What to produce :: Only text lines belong in the answer: the lines from the first one in the records through the line with "1. [HTML by", copied exactly.

Data ::
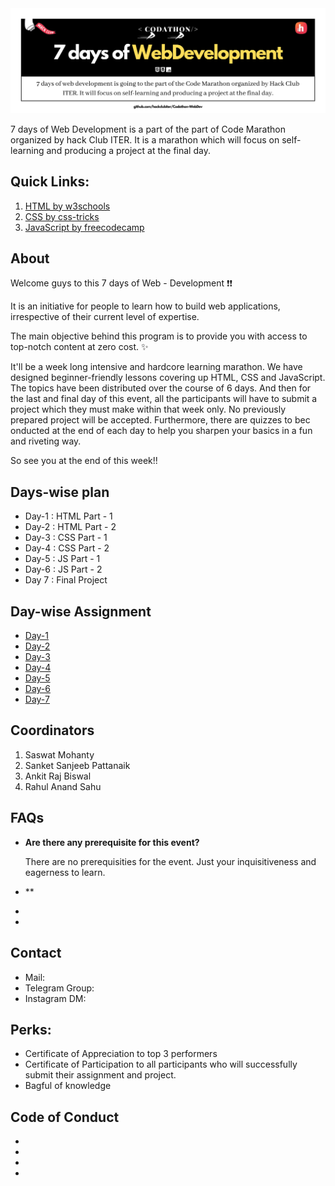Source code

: 
<img src="./img/hero.png">


7 days of Web Development is a part of the part of Code Marathon organized by hack Club ITER. It is a marathon which will focus on self-learning and producing a project at the final day.

## Quick Links:
1. [HTML by w3schools](https://www.w3schools.com/html/)
2. [CSS by css-tricks](https://css-tricks.com/)
3. [JavaScript by freecodecamp](https://www.freecodecamp.org/learn/javascript-algorithms-and-data-structures/)

## About
Welcome guys to this 7 days of Web - Development ❗❗ 

It is an initiative for people to learn how to build web applications, irrespective of their current level of expertise. 

The main objective behind this program is to provide you with access to top-notch content at zero cost. ✨

It'll be a week long intensive and hardcore learning marathon. We have designed beginner-friendly lessons covering up HTML, CSS and JavaScript. The topics have been distributed over the course of 6 days. And then for the last and final day of this event, all the participants will have to submit a project which they must make within that week only. No previously prepared project will be accepted. Furthermore, there are quizzes to bec onducted at the end of each day to help you sharpen your basics in a fun and riveting way.

So see you at the end of this week!!

## Days-wise plan
- Day-1 : HTML Part - 1
- Day-2 : HTML Part - 2
- Day-3 : CSS Part - 1
- Day-4 : CSS Part - 2
- Day-5 : JS Part - 1
- Day-6 : JS Part - 2
- Day 7 : Final Project

## Day-wise Assignment
- [Day-1](https://github.com/hackclubiter/Codathon-WebDev/blob/main/Day-1/README.md) 
- [Day-2](https://github.com/hackclubiter/Codathon-WebDev/blob/main/Day-2/README.md)
- [Day-3](https://github.com/hackclubiter/Codathon-WebDev/blob/main/Day-3/README.md) 
- [Day-4](https://github.com/hackclubiter/Codathon-WebDev/blob/main/Day-4/README.md)
- [Day-5](https://github.com/hackclubiter/Codathon-WebDev/blob/main/Day-5/README.md)
- [Day-6](https://github.com/hackclubiter/Codathon-WebDev/blob/main/Day-6/README.md)
- [Day-7](https://github.com/hackclubiter/Codathon-WebDev/blob/main/Day-7/README.md)

## Coordinators
1. Saswat Mohanty
2. Sanket Sanjeeb Pattanaik 
3. Ankit Raj Biswal
4. Rahul Anand Sahu

## FAQs
- **Are there any prerequisite for this event?**

    There are no prerequisities for the event. Just your inquisitiveness and eagerness to learn.

- **
-
-

## Contact
- Mail:  
- Telegram Group: 
- Instagram DM: 

## Perks:
- Certificate of Appreciation to top 3 performers
- Certificate of Participation to all participants who will successfully submit their assignment and project.
- Bagful of knowledge

## Code of Conduct
-
-
-
-

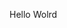 Hello Wolrd

















































































































































































































































































































































































































































































































































































































































































































































































































































































































































































































































































































































































































































































































































































































































































































































































































































































































































































































































































































































































































































































































































































































































































































































































































































































































































































































































































































































































































































































































































































































































































































































































































































































































































































































































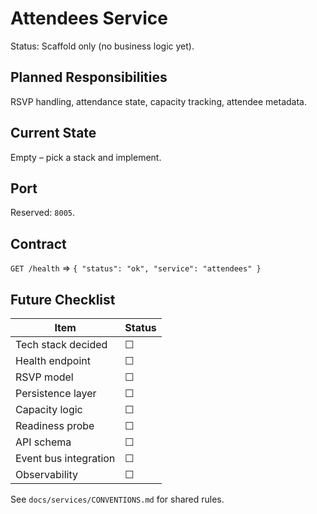 # Attendees Service

Status: Scaffold only (no business logic yet).

## Planned Responsibilities
RSVP handling, attendance state, capacity tracking, attendee metadata.

## Current State
Empty – pick a stack and implement.

## Port
Reserved: `8005`.

## Contract
`GET /health` => `{ "status": "ok", "service": "attendees" }`

## Future Checklist
| Item | Status |
|------|--------|
| Tech stack decided | ☐ |
| Health endpoint | ☐ |
| RSVP model | ☐ |
| Persistence layer | ☐ |
| Capacity logic | ☐ |
| Readiness probe | ☐ |
| API schema | ☐ |
| Event bus integration | ☐ |
| Observability | ☐ |

See `docs/services/CONVENTIONS.md` for shared rules.
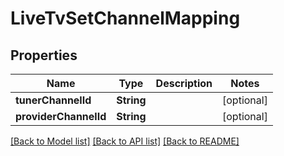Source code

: # LiveTvSetChannelMapping

## Properties
Name | Type | Description | Notes
------------ | ------------- | ------------- | -------------
**tunerChannelId** | **String** |  | [optional] 
**providerChannelId** | **String** |  | [optional] 

[[Back to Model list]](../README.md#documentation-for-models) [[Back to API list]](../README.md#documentation-for-api-endpoints) [[Back to README]](../README.md)


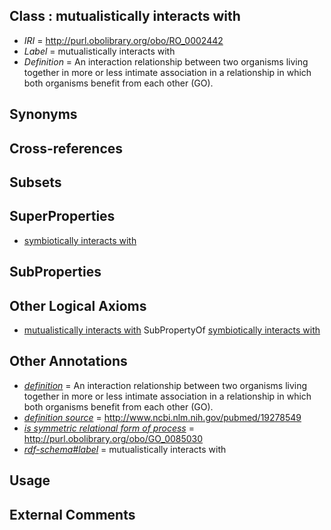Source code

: 
## Class : mutualistically interacts with

 * *IRI* = http://purl.obolibrary.org/obo/RO_0002442
 * *Label* = mutualistically interacts with
 * *Definition* = An interaction relationship between two organisms living together in more or less intimate association in a relationship in which both organisms benefit from each other (GO).

## Synonyms


## Cross-references


## Subsets


## SuperProperties

 * [symbiotically interacts with](../../RO/40/RO_0002440.md)

## SubProperties


## Other Logical Axioms

 * [mutualistically interacts with](../../RO/42/RO_0002442.md) SubPropertyOf [symbiotically interacts with](../../RO/40/RO_0002440.md)

## Other Annotations

 * *[definition](../../IAO/15/IAO_0000115.md)* = An interaction relationship between two organisms living together in more or less intimate association in a relationship in which both organisms benefit from each other (GO).
 * *[definition source](../../IAO/19/IAO_0000119.md)* = http://www.ncbi.nlm.nih.gov/pubmed/19278549
 * *[is symmetric relational form of process](../../RO/61/RO_0002561.md)* = http://purl.obolibrary.org/obo/GO_0085030
 * *[rdf-schema#label](../../el/rdf-schema#label.md)* = mutualistically interacts with

## Usage


## External Comments

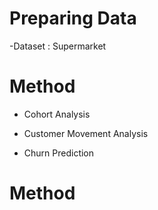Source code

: # Preparing Data
-Dataset : Supermarket

# Method
- Cohort Analysis

- Customer Movement Analysis

- Churn Prediction

# Method


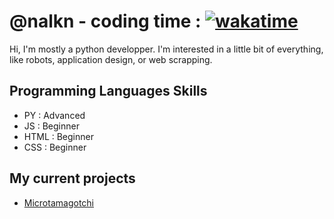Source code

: # @nalkn - coding time : [![wakatime](https://wakatime.com/badge/user/2b8f0ff7-620a-4064-ab7f-8a592a692a90.svg)](https://wakatime.com/@2b8f0ff7-620a-4064-ab7f-8a592a692a90)
Hi, I'm mostly a python developper. I'm interested in a little bit of everything, like robots, application design, or web scrapping.

## Programming Languages Skills
- PY : Advanced
- JS : Beginner
- HTML : Beginner
- CSS : Beginner

## My current projects
- [Microtamagotchi](https://github.com/nalkn/microtamagotchi)
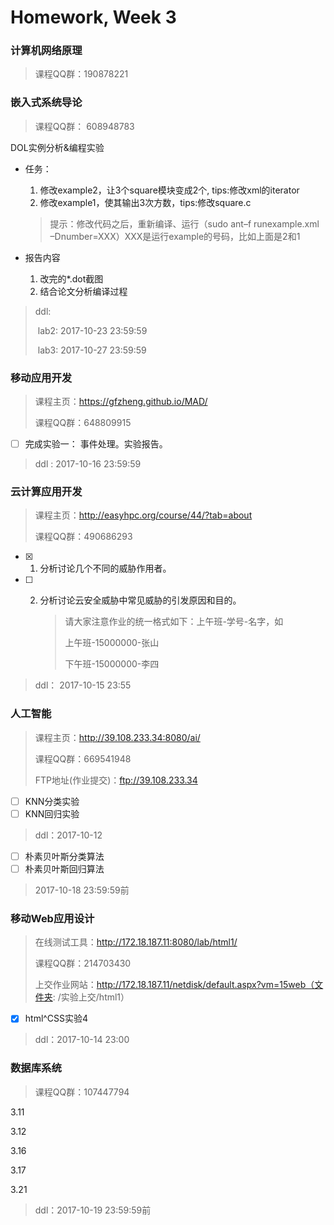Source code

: # Homework, Week 3

### 计算机网络原理

> 课程QQ群：190878221

### 嵌入式系统导论

> 课程QQ群： 608948783

DOL实例分析&编程实验

- 任务：

  1. 修改example2，让3个square模块变成2个, tips:修改xml的iterator
  2. 修改example1，使其输出3次方数，tips:修改square.c

  > 提示：修改代码之后，重新编译、运行（sudo ant–f runexample.xml –Dnumber=XXX）XXX是运行example的号码，比如上面是2和1

- 报告内容

  1. 改完的*.dot截图 
  2. 结合论文分析编译过程

> ddl: 
>
> ​	lab2: 2017-10-23 23:59:59
>
> ​	lab3: 2017-10-27 23:59:59  

### 移动应用开发

> 课程主页：https://gfzheng.github.io/MAD/
>
> 课程QQ群：648809915

- [ ] 完成实验一： 事件处理。实验报告。

> ddl : 2017-10-16 23:59:59

### 云计算应用开发

> 课程主页：http://easyhpc.org/course/44/?tab=about
>
> 课程QQ群：490686293

- [x] 1. 分析讨论几个不同的威胁作用者。

- [ ] 2. 分析讨论云安全威胁中常见威胁的引发原因和目的。

      > 请大家注意作业的统一格式如下：上午班-学号-名字，如
      >
      > 上午班-15000000-张山
      >
      > 下午班-15000000-李四

> ddl： 2017-10-15 23:55

### 人工智能

> 课程主页：http://39.108.233.34:8080/ai/
>
> 课程QQ群：669541948
>
> FTP地址(作业提交)：ftp://39.108.233.34

- [ ] KNN分类实验
- [ ] KNN回归实验

> ddl：2017-10-12

- [ ] 朴素贝叶斯分类算法
- [ ] 朴素贝叶斯回归算法

> 2017-10-18 23:59:59前

### 移动Web应用设计

> 在线测试工具：http://172.18.187.11:8080/lab/html1/
>
> 课程QQ群：214703430
>
> 上交作业网站：http://172.18.187.11/netdisk/default.aspx?vm=15web（文件夹: /实验上交/html1）

- [x] html^CSS实验4

> ddl：2017-10-14 23:00

### 数据库系统

> 课程QQ群：107447794

3.11

3.12

3.16

3.17

3.21

> ddl：2017-10-19 23:59:59前

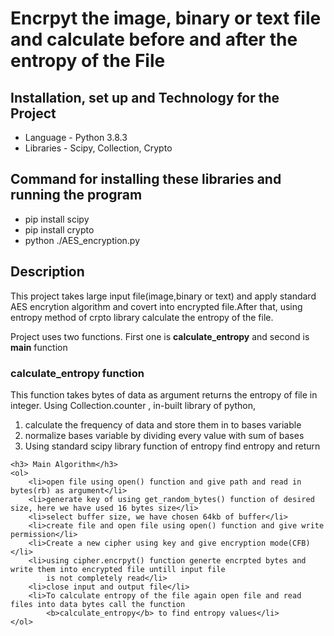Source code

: <html>

<head>

</head>

<body>
    <h1>Encrpyt the image, binary or text file and calculate before and after the entropy of the File</h1>
    <h2>Installation, set up and Technology for the Project</h2>
    <ul>
        <li>Language - Python 3.8.3</li>
        <li>Libraries - Scipy, Collection, Crypto</li>
    </ul>
    <h2>Command for installing these libraries and running the program</h2>
    <ul>
        <li>pip install scipy</li>
        <li>pip install crypto</li>
        <li>python ./AES_encryption.py</li>
    </ul>
    <h2>Description</h2>
    <p>This project takes large input file(image,binary or text) and apply standard AES encrytion algorithm and covert
        into encrypted file.After that, using entropy method of crpto library calculate the entropy of the file.
    </p>
    <p>Project uses two functions. First one is <b>calculate_entropy</b> and second is <b>main</b> function</p>
    <h3>calculate_entropy function</h3>
    <p>This function takes bytes of data as argument returns the entropy of file in integer. Using Collection.counter ,
        in-built
        library of python,
    <ol>
        <li>calculate the frequency of data and store them in to bases variable</li>
        <li>normalize bases variable by dividing every value with sum of bases</li>
        <li>Using standard scipy library function of entropy find entropy and return</li>
    </ol>

    <h3> Main Algorithm</h3>
    <ol>
        <li>open file using open() function and give path and read in bytes(rb) as argument</li>
        <li>generate key of using get_random_bytes() function of desired size, here we have used 16 bytes size</li>
        <li>select buffer size, we have chosen 64kb of buffer</li>
        <li>create file and open file using open() function and give write permission</li>
        <li>Create a new cipher using key and give encryption mode(CFB)</li>
        <li>using cipher.encrpyt() function generte encrpted bytes and write them into encrypted file untill input file
            is not completely read</li>
        <li>close input and output file</li>
        <li>To calculate entropy of the file again open file and read files into data bytes call the function
            <b>calculate_entropy</b> to find entropy values</li>
    </ol>



</body>

</html>
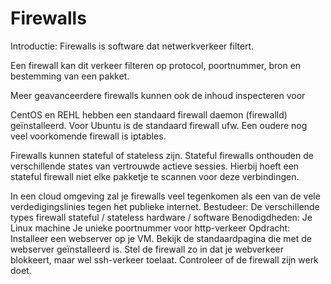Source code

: 
# Firewalls
Introductie:
Firewalls is software dat netwerkverkeer filtert. 

Een firewall kan dit verkeer filteren op protocol, poortnummer, bron en bestemming van een pakket. 

Meer geavanceerdere firewalls kunnen ook de inhoud inspecteren voor 

CentOS en REHL hebben een standaard firewall daemon (firewalld) geïnstalleerd. Voor Ubuntu is de standaard firewall ufw. Een oudere nog veel voorkomende firewall is iptables.
 
Firewalls kunnen stateful of stateless zijn. Stateful firewalls onthouden de verschillende states van vertrouwde actieve sessies. Hierbij hoeft een stateful firewall niet elke pakketje te scannen voor deze verbindingen.

In een cloud omgeving zal je firewalls veel tegenkomen als een van de vele verdedigingslinies tegen het publieke internet. 
Bestudeer:
De verschillende types firewall
stateful / stateless
hardware / software
Benodigdheden:
Je Linux machine
Je unieke poortnummer voor http-verkeer
Opdracht:
Installeer een webserver op je VM.
Bekijk de standaardpagina die met de webserver geïnstalleerd is.
Stel de firewall zo in dat je webverkeer blokkeert, maar wel ssh-verkeer toelaat.
Controleer of de firewall zijn werk doet.

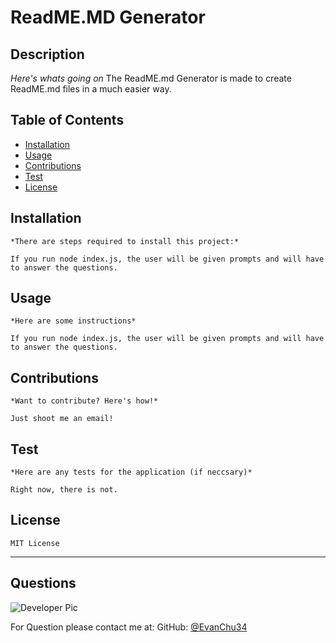 # ReadME.MD Generator

  ## Description

  *Here's whats going on*
  The ReadME.md Generator is made to create ReadME.md files in a much easier way. 
  ## Table of Contents
  * [Installation](*installation)
  * [Usage](#usage)
  * [Contributions](#contributions)
  * [Test](#test)
  * [License](*license)
    
  ## Installation
    *There are steps required to install this project:*

    If you run node index.js, the user will be given prompts and will have to answer the questions.
    
  ## Usage
    *Here are some instructions*

    If you run node index.js, the user will be given prompts and will have to answer the questions.

  ## Contributions
    *Want to contribute? Here's how!*
    
    Just shoot me an email!

  ## Test
    *Here are any tests for the application (if neccsary)*

    Right now, there is not.
  
  ## License
    MIT License
  
  ---
  ## Questions
  ![Developer Pic](https://avatars0.githubusercontent.com/u/73203839?v=4)
  
  For Question please contact me at: GitHub: [@EvanChu34](https://api.github.com/users/EvanChu34)
  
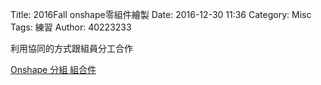 Title: 2016Fall onshape零組件繪製
Date: 2016-12-30 11:36
Category: Misc
Tags: 練習
Author: 40223233

利用協同的方式跟組員分工合作


<!-- PELICAN_END_SUMMARY -->


<a href="https://cad.onshape.com/documents/f723dfa2e7d650d3c8d16304/w/7ae4d158c2e340b2b1c0e43c/e/e8d9ea50e2cb1fdf85595f27">Onshape 分組  組合件</a>
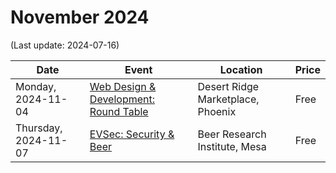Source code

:# November 2024

(Last update: 2024-07-16)

| Date | Event | Location | Price |
| ---- | ----- | -------- | ----- |
| Monday, 2024-11-04 | [Web Design & Development: Round Table](https://www.meetup.com/webdesignersdevelopers/events/wdnrjtygcpbgb/) | Desert Ridge Marketplace, Phoenix | Free |
| Thursday, 2024-11-07 | [EVSec: Security & Beer](https://www.meetup.com/evsecaz/events/lcjxdtygcpbkb/) | Beer Research Institute, Mesa | Free |
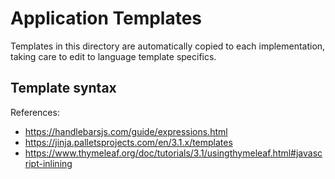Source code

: # Application Templates

Templates in this directory are automatically copied to each implementation, taking care to edit to language template specifics.

## Template syntax

References:

 * <https://handlebarsjs.com/guide/expressions.html>
 * <https://jinja.palletsprojects.com/en/3.1.x/templates>
 * <https://www.thymeleaf.org/doc/tutorials/3.1/usingthymeleaf.html#javascript-inlining>
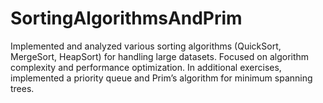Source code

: # SortingAlgorithmsAndPrim
Implemented and analyzed various sorting algorithms (QuickSort, MergeSort, HeapSort) for handling large datasets. Focused on algorithm complexity and performance optimization. In additional exercises, implemented a priority queue and Prim’s algorithm for minimum spanning trees.
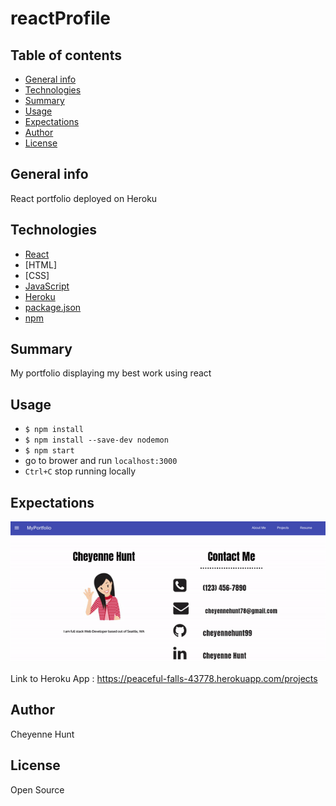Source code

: # reactProfile

## Table of contents

- [General info](#general-info)
- [Technologies](#Technologies)
- [Summary](#Summary)
- [Usage](#Usage)
- [Expectations](#Expectations)
- [Author](#Author)
- [License](#License)

## General info

React portfolio deployed on Heroku 

## Technologies
- [React](https://reactjs.org/)
- [HTML]
- [CSS]
- [JavaScript](https://www.javascript.com/)
- [Heroku](https://id.heroku.com/login)
- [package.json](https://docs.npmjs.com/creating-a-package-json-file)
- [npm](https://www.npmjs.com/)
## Summary
My portfolio displaying my best work using react 

## Usage
- `$ npm install`
- `$ npm install --save-dev nodemon`
- `$ npm start`
- go to brower and run `localhost:3000`
- `Ctrl+C` stop running locally 



## Expectations
![GIF](sample/portfolio.gif)



Link to Heroku App : https://peaceful-falls-43778.herokuapp.com/projects






## Author

Cheyenne Hunt

## License

Open Source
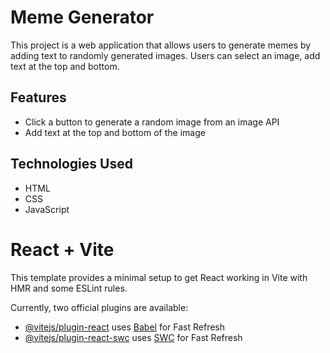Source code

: # Meme Generator

This project is a web application that allows users to generate memes by adding text to randomly generated images. Users can select an image, add text at the top and bottom.

## Features

- Click a button to generate a random image from an image API
- Add text at the top and bottom of the image

## Technologies Used

- HTML
- CSS
- JavaScript
# React + Vite

This template provides a minimal setup to get React working in Vite with HMR and some ESLint rules.

Currently, two official plugins are available:

- [@vitejs/plugin-react](https://github.com/vitejs/vite-plugin-react/blob/main/packages/plugin-react/README.md) uses [Babel](https://babeljs.io/) for Fast Refresh
- [@vitejs/plugin-react-swc](https://github.com/vitejs/vite-plugin-react-swc) uses [SWC](https://swc.rs/) for Fast Refresh
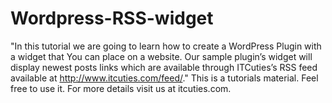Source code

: Wordpress-RSS-widget
====================

"In this tutorial we are going to learn how to create a WordPress Plugin with a widget that You can place on a website. Our sample plugin’s widget will display newest posts links which are available through ITCuties’s RSS feed available at http://www.itcuties.com/feed/." This is a tutorials material. Feel free to use it. For more details visit us at itcuties.com.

Problem solution ::
Source code

: 
<img src="./img/hero.png">


7 days of Web Development is a part of the part of Code Marathon organized by hack Club ITER. It is a marathon which will focus on self-learning and producing a project at the final day.

## Quick Links:
1. [HTML by w3schools](https://www.w3schools.com/html/)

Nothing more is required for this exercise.